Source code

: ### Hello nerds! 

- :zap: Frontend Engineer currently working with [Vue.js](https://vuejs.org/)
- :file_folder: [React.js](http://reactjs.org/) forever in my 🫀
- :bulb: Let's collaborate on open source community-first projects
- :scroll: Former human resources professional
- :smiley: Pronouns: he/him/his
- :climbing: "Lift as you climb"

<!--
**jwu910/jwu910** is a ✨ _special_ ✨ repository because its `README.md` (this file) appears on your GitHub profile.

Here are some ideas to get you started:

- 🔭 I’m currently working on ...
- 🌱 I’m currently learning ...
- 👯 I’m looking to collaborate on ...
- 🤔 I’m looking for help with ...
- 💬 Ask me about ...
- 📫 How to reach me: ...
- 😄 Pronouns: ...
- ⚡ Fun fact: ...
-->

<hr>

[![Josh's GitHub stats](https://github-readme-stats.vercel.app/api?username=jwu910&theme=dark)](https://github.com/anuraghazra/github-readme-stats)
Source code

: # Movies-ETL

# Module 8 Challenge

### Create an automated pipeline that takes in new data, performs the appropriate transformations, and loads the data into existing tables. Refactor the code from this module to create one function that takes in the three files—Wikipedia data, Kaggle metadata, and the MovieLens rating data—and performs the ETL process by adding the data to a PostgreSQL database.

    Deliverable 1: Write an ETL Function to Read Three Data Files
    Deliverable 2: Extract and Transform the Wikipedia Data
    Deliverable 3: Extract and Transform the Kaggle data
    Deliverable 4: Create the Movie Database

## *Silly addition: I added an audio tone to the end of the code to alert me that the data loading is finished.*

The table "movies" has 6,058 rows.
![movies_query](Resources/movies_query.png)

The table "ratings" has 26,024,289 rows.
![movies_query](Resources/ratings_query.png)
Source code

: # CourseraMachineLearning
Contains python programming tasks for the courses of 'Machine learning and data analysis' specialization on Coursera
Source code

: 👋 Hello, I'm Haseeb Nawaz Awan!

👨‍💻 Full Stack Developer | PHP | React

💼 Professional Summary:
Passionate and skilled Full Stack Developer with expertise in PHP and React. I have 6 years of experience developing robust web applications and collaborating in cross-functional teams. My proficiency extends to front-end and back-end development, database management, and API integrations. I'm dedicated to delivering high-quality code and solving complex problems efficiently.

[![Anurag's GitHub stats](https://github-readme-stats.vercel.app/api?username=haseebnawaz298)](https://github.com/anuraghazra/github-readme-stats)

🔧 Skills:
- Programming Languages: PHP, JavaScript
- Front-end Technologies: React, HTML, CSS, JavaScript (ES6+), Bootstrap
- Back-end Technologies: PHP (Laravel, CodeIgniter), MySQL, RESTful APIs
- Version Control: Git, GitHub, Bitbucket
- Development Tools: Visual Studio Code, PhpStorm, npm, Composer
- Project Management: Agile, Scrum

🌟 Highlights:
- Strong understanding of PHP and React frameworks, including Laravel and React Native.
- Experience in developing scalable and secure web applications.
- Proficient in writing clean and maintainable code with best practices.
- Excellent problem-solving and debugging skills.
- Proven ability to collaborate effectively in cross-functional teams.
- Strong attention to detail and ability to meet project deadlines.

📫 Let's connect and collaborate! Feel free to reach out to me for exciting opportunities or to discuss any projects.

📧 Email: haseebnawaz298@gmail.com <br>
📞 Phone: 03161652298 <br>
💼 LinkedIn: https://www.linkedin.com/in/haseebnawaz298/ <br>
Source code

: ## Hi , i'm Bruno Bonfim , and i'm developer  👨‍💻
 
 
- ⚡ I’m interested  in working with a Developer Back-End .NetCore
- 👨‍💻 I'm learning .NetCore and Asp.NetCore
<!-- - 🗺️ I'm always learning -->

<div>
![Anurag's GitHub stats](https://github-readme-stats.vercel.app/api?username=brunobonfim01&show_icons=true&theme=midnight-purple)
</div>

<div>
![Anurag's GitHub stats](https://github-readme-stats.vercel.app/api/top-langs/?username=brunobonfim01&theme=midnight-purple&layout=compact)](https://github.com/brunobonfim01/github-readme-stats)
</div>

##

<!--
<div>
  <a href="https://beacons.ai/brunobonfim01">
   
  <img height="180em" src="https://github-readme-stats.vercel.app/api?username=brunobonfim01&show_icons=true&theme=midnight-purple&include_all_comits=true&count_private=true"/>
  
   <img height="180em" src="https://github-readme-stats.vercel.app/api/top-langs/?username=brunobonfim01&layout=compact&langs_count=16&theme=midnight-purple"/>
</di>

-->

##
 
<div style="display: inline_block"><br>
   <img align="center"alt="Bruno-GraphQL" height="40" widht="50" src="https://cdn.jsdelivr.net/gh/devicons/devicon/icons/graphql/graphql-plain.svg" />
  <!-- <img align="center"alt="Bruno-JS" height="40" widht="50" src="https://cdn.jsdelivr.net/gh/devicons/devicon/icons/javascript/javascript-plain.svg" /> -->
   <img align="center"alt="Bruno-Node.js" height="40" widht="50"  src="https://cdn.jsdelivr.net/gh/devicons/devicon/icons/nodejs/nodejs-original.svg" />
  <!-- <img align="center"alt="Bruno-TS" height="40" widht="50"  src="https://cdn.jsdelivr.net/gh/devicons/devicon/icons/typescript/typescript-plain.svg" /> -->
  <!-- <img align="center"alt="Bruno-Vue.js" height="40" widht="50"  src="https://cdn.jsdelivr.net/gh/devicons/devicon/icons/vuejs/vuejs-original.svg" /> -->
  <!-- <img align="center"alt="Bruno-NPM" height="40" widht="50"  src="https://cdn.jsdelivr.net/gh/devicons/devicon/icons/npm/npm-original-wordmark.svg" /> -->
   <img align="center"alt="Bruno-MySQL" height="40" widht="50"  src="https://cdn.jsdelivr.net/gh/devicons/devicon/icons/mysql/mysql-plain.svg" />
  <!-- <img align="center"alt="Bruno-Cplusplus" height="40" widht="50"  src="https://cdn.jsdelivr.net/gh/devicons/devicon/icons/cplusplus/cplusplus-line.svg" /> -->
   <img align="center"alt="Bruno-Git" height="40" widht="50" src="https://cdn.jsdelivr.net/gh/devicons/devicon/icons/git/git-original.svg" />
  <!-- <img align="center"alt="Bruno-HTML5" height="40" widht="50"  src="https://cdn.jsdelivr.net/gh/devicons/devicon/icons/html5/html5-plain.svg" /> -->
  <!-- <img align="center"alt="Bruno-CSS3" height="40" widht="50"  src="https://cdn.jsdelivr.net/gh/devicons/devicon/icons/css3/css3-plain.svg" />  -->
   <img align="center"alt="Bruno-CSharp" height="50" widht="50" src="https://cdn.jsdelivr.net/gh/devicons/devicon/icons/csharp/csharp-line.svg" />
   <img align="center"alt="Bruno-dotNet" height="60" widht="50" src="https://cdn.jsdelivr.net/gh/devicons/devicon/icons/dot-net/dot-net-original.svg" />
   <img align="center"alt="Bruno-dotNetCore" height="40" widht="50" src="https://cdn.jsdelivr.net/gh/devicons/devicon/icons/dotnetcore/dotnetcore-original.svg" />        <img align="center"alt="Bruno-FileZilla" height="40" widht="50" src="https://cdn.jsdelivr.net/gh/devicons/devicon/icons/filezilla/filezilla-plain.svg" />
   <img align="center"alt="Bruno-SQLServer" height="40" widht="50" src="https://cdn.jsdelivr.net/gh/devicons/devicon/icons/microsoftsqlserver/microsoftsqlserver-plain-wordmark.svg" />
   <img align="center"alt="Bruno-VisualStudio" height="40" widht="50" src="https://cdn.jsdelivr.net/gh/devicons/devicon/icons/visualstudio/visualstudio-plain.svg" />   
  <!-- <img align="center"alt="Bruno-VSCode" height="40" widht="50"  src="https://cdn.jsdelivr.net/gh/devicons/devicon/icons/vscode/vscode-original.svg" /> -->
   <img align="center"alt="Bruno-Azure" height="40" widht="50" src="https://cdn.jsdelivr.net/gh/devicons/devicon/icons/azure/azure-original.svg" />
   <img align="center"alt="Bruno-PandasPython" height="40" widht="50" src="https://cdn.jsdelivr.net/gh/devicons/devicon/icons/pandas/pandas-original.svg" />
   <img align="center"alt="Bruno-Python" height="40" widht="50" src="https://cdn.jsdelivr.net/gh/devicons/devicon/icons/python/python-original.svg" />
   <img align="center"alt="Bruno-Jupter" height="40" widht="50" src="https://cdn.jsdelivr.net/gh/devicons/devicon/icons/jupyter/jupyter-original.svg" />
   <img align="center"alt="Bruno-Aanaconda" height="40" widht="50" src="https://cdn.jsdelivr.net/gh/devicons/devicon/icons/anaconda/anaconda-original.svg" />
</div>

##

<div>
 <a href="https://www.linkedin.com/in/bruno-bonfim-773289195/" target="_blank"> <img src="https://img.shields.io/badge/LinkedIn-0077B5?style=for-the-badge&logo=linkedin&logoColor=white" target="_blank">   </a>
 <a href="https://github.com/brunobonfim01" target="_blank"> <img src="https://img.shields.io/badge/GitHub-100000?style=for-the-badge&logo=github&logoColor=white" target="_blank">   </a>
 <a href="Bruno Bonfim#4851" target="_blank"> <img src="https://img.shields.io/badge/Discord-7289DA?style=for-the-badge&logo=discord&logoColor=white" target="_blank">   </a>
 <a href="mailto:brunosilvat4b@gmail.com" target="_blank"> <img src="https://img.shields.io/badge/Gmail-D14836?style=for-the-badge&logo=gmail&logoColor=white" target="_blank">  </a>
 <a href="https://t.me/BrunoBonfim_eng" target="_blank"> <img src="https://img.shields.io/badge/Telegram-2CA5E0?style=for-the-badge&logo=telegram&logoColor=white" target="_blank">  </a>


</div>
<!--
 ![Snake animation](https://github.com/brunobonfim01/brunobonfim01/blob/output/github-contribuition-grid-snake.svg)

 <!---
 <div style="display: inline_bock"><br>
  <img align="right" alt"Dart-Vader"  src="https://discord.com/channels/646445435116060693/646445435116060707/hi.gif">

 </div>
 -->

▶ [The problem]
All lines in the listing above that contain "cross" should be shown.

▶ [Your solution]
Passionate and skilled Full Stack Developer with expertise in PHP and React. I have 6 years of experience developing robust web applications and collaborating in cross-functional teams. My proficiency extends to front-end and back-end development, database management, and API integrations. I'm dedicated to delivering high-quality code and solving complex problems efficiently.
- Proven ability to collaborate effectively in cross-functional teams.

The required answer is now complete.